I graduated from LCB in December 2019 and came back home for the holidays. I then went back to London to start my Masters’ degree in Hospitality. While I was studying at IHM, Sommet education visited my college multiple times for seminars and such. It was from them that I heard of GIHE (Glion Institute of Higher Education). I did some further research and discovered that Glion was based in Switzerland and London and was ranked very highly among Swiss Hospitality Schools (GIHE is now ranked 2nd worldwide!). I was in contact with Sommet Education representatives in Mumbai, and thus after I applied directly to the college website, I was asked to complete the application process through the office in Mumbai. During this process, I also happened to meet a Swiss representative of the school as he was visiting India at the time. I had to write a Letter of Motivation and submit a Reference Letter along with my transcripts. Indian students would have to give an English aptitude exam (IELTS OR TOEFL). I would highly recommend contacting such college portals and agents as they make the entire application process a lot smoother along with providing advice from start to finish.
GIHE London is located in Zone 3 of London, in the University of Roehampton campus. After living on Oxford Street for six months, I was actually really looking forward to living in a peaceful neighbourhood. I live on campus and the flat I live in is exclusively for Glion students. I should mention that majority of the student housing facilities do not include any form of food and thus, anyone interested in studying in the UK should start learning how to cook! The accommodation facilities also do not usually involve cleaning and/or laundry and thus, one must perform all their own chores and quite literally, look after themselves! I have actually found looking after myself to be genuinely enjoyable and extremely therapeutic. Sadly, the lockdown was initiated a month after my semester started in February 2020 and thus I did not really get to participate in any campus events as they were all cancelled.

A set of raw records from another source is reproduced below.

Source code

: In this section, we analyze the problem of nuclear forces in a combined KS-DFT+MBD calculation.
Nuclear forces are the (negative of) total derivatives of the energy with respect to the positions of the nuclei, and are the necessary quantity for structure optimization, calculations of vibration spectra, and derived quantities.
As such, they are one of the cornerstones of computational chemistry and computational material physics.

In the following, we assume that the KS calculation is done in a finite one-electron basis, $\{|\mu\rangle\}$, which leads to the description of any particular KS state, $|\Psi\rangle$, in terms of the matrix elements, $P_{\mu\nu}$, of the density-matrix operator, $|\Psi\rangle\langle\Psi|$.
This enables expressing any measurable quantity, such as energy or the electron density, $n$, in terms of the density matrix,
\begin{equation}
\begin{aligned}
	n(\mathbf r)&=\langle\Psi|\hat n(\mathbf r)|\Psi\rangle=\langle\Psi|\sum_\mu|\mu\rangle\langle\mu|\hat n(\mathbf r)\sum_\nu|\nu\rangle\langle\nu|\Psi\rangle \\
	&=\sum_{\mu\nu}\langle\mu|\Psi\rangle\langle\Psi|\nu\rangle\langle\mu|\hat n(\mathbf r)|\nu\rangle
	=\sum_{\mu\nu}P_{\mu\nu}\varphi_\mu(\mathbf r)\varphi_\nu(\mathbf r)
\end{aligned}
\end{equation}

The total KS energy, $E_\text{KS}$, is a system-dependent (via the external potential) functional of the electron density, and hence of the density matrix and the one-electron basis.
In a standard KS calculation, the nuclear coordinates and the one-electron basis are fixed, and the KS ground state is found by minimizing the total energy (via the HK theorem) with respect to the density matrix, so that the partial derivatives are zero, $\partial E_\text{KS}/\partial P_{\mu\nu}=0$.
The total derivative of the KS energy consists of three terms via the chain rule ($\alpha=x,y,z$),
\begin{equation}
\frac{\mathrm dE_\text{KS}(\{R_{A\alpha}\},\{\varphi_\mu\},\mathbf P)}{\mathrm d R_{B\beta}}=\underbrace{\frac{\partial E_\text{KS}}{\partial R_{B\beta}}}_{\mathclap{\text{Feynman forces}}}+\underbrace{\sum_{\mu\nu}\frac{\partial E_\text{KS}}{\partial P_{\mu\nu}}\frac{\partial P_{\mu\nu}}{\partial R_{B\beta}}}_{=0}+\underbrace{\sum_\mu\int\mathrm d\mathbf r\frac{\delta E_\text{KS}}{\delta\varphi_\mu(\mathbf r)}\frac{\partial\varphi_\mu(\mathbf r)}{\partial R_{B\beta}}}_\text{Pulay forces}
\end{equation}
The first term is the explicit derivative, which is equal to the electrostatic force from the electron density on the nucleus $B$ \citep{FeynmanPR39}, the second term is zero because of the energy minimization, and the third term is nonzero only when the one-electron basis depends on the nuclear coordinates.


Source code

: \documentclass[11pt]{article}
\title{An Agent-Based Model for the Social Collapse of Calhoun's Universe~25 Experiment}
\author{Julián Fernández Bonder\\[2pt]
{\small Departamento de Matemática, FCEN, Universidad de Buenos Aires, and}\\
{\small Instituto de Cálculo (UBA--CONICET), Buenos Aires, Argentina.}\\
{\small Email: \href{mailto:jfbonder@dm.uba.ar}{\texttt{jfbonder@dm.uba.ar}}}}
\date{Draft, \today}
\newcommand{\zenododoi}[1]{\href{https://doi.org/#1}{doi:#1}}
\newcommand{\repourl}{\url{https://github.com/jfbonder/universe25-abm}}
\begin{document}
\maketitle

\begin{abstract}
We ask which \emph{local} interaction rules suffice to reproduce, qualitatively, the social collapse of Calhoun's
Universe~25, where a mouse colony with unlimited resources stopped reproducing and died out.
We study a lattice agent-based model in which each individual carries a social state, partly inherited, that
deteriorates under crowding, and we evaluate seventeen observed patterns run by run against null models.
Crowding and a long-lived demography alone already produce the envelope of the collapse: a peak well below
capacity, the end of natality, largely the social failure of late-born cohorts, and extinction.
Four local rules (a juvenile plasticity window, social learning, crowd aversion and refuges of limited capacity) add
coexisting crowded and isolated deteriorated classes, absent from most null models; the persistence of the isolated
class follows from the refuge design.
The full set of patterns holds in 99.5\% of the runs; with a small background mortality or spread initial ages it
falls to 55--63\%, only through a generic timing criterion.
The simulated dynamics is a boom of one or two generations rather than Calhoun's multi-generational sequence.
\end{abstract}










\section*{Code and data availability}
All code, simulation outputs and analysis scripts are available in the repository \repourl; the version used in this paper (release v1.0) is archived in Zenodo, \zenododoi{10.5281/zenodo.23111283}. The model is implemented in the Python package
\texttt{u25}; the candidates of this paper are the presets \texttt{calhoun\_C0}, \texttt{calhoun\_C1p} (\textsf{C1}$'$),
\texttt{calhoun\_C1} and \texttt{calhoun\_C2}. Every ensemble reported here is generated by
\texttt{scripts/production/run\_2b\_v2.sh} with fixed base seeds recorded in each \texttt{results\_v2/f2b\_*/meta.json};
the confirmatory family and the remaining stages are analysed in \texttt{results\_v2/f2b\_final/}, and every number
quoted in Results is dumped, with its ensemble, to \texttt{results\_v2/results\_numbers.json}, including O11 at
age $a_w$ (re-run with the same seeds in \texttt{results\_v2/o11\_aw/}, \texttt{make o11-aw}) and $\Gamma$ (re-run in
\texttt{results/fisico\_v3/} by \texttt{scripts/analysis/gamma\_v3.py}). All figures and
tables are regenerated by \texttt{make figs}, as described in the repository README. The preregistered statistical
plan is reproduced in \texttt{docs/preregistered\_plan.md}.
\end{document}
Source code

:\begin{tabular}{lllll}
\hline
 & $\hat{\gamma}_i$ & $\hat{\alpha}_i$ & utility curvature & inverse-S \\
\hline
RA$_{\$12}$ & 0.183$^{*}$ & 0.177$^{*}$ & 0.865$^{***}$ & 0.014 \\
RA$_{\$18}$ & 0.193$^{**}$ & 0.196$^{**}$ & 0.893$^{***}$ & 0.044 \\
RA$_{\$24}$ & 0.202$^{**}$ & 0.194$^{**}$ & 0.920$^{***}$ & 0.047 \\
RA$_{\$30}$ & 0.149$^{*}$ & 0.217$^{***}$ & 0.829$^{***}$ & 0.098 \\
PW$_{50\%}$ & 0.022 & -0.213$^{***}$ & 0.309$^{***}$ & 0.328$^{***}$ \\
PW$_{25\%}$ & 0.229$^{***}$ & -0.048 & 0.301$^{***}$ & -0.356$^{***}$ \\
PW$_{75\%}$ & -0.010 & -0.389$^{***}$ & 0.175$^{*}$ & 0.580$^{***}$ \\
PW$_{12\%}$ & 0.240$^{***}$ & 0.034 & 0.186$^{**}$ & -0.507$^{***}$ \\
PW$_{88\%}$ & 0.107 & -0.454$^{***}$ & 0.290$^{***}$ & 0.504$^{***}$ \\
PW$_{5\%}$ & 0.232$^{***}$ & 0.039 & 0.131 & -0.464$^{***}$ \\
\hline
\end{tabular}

As far as recreational activities go, London has an ample number of tourist spots and loads of parks and “picnic” areas. However, the weather is not always great. The Summer has actually been surprisingly pleasant and warm for the last two years but for the most part, the weather is rainy, and it can get quite cold in the Winter, but it isn’t anything extreme. I currently have another semester left before I graduate and will then have to start working. My college has been very helpful with job hunting and placements and has its own career portal which is a great help. As of now, I have had the best year of my life and I do plan on continuing to live in the UK for the foreseeable future.
In terms of adversities faced, the one major issue to note is that to obtain a SIM card, you need to have an English bank account. So, for people planning to study in the UK, I would suggest you prepare yourselves with a long roaming plan for up to 2-3 weeks. Similarly, to work in the UK, everyone needs a national insurance number and it took me around 3 months to receive mine, starting from the time I applied to the time I received it.
To sum up my experiences, I have found London to be an extremely welcoming city and almost all the people I have met have been nothing but helpful and warm and generally lovely. Student support and facilities in the city are fantastic with discounts and assistance everywhere! Food is not a problem at all and as a Chef, one of my favourite things about the UK is the groceries available everywhere! Travel is a breeze and the country itself is rather small, which makes day trips to other cities very accessible. London universities also attract a lot of Indians, so I’m sure everyone would feel right at home!